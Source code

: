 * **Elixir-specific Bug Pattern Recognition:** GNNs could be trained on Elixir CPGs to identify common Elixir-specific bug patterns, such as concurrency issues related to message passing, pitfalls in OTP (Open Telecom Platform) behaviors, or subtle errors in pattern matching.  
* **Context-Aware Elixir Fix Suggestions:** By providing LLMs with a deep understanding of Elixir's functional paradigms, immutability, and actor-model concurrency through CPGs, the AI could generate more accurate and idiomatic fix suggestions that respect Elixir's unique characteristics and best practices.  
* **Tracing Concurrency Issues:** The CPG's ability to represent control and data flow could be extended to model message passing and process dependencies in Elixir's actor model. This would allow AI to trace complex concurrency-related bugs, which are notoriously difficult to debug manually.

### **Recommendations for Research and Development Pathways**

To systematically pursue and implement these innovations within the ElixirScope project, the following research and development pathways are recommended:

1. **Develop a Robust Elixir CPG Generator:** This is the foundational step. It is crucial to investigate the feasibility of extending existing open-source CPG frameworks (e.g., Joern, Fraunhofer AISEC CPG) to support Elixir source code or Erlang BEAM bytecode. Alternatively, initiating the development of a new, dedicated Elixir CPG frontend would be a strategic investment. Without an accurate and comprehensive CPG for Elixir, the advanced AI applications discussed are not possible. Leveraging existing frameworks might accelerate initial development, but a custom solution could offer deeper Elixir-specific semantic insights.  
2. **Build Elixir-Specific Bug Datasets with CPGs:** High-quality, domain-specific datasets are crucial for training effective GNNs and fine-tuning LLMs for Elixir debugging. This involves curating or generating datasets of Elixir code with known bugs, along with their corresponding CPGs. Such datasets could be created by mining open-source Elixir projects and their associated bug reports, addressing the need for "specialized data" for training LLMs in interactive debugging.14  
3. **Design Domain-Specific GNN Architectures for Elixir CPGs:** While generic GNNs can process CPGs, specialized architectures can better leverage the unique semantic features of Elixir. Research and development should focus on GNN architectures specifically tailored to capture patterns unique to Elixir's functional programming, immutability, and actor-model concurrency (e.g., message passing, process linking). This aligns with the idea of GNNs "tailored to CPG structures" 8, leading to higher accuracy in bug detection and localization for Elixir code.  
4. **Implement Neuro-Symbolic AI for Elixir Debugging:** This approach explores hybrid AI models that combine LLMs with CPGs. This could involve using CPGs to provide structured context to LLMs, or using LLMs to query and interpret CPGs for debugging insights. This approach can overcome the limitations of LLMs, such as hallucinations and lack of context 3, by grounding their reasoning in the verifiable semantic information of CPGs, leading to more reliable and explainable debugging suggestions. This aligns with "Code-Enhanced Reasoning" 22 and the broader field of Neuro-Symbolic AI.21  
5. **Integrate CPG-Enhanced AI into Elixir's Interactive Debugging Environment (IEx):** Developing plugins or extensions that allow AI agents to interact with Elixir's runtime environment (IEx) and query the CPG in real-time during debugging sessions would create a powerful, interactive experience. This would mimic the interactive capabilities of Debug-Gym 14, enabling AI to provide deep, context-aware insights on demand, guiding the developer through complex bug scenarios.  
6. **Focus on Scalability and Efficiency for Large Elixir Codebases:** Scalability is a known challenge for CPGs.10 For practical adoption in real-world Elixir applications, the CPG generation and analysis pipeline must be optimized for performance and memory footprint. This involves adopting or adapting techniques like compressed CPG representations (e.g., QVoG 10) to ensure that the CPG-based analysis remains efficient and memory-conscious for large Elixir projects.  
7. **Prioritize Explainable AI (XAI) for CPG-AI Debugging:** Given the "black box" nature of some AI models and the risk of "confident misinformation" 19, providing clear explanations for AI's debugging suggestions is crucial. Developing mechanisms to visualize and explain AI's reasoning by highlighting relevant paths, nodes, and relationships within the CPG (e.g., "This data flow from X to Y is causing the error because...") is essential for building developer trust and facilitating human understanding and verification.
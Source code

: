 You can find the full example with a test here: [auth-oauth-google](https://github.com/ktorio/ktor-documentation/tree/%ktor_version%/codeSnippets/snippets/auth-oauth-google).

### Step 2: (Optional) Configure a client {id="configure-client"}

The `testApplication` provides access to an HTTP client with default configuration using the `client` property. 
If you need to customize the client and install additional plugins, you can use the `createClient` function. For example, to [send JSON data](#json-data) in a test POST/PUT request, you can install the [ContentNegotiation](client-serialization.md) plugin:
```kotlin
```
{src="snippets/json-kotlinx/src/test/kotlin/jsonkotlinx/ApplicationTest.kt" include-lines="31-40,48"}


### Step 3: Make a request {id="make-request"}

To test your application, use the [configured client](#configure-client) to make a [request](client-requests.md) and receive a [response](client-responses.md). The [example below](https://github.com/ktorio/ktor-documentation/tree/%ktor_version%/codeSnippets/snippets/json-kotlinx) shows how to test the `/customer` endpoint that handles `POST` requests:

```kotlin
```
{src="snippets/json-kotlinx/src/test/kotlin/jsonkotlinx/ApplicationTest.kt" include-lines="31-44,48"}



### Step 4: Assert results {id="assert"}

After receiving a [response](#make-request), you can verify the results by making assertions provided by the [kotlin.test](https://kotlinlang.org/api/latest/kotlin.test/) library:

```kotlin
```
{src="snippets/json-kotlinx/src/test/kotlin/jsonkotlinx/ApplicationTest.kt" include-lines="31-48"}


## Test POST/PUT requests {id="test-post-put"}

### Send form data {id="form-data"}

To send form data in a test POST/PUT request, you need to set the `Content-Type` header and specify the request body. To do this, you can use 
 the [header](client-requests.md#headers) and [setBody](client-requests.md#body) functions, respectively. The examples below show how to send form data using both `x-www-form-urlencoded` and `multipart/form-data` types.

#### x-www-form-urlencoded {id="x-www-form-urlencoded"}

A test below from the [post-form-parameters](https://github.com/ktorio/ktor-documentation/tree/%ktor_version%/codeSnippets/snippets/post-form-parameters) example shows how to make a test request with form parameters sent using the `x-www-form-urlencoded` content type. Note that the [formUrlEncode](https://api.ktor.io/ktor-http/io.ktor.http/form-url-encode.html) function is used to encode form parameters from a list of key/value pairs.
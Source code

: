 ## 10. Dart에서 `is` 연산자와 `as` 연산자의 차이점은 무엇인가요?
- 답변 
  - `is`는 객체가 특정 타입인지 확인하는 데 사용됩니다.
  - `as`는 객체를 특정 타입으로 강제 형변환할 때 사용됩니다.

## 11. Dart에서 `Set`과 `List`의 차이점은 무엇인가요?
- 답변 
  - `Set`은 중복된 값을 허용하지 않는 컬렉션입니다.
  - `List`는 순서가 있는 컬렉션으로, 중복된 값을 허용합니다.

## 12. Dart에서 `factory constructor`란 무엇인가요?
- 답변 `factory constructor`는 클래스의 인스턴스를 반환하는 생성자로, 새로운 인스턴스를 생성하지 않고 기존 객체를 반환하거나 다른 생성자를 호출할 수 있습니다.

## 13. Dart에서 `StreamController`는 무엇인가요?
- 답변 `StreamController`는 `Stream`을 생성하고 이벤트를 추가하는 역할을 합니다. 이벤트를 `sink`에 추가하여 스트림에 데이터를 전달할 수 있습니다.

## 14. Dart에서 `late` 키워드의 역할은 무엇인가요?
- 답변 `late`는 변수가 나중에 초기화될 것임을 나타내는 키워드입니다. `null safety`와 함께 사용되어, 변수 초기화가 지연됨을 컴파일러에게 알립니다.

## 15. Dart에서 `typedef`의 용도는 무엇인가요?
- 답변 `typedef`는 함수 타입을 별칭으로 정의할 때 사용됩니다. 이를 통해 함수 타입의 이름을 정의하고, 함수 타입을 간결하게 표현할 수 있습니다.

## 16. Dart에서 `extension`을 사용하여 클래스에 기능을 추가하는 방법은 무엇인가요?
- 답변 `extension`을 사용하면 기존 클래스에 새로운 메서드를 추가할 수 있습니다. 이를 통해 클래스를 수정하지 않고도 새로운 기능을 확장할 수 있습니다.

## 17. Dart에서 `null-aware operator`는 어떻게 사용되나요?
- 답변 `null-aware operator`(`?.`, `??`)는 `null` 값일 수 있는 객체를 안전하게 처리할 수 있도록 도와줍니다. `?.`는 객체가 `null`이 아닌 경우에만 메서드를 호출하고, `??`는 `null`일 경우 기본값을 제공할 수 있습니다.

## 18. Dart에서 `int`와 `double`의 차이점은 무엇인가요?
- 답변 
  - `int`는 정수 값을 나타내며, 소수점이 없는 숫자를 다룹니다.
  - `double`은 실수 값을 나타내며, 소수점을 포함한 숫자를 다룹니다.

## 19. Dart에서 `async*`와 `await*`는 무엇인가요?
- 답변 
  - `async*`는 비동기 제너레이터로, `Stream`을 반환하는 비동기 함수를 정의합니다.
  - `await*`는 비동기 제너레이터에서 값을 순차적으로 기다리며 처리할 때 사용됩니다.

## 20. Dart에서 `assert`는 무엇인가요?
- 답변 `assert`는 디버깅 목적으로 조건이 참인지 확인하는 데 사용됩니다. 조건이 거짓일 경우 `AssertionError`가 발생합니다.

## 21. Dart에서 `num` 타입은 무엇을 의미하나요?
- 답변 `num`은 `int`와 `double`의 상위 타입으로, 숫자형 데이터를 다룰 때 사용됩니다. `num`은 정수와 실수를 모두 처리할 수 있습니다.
+--
- What you are asked to do -
Reproduce exactly, and only, the part of the listing above that begins at the line with "### Step 2: (Optional)" and goes on through the line with "To send form data in".

- Output below -
### Step 2: (Optional) Configure a client {id="configure-client"}

The `testApplication` provides access to an HTTP client with default configuration using the `client` property. 
If you need to customize the client and install additional plugins, you can use the `createClient` function. For example, to [send JSON data](#json-data) in a test POST/PUT request, you can install the [ContentNegotiation](client-serialization.md) plugin:
```kotlin
```
{src="snippets/json-kotlinx/src/test/kotlin/jsonkotlinx/ApplicationTest.kt" include-lines="31-40,48"}


### Step 3: Make a request {id="make-request"}

To test your application, use the [configured client](#configure-client) to make a [request](client-requests.md) and receive a [response](client-responses.md). The [example below](https://github.com/ktorio/ktor-documentation/tree/%ktor_version%/codeSnippets/snippets/json-kotlinx) shows how to test the `/customer` endpoint that handles `POST` requests:

```kotlin
```
{src="snippets/json-kotlinx/src/test/kotlin/jsonkotlinx/ApplicationTest.kt" include-lines="31-44,48"}



### Step 4: Assert results {id="assert"}

After receiving a [response](#make-request), you can verify the results by making assertions provided by the [kotlin.test](https://kotlinlang.org/api/latest/kotlin.test/) library:

```kotlin
```
{src="snippets/json-kotlinx/src/test/kotlin/jsonkotlinx/ApplicationTest.kt" include-lines="31-48"}


## Test POST/PUT requests {id="test-post-put"}

### Send form data {id="form-data"}

To send form data in a test POST/PUT request, you need to set the `Content-Type` header and specify the request body. To do this, you can use 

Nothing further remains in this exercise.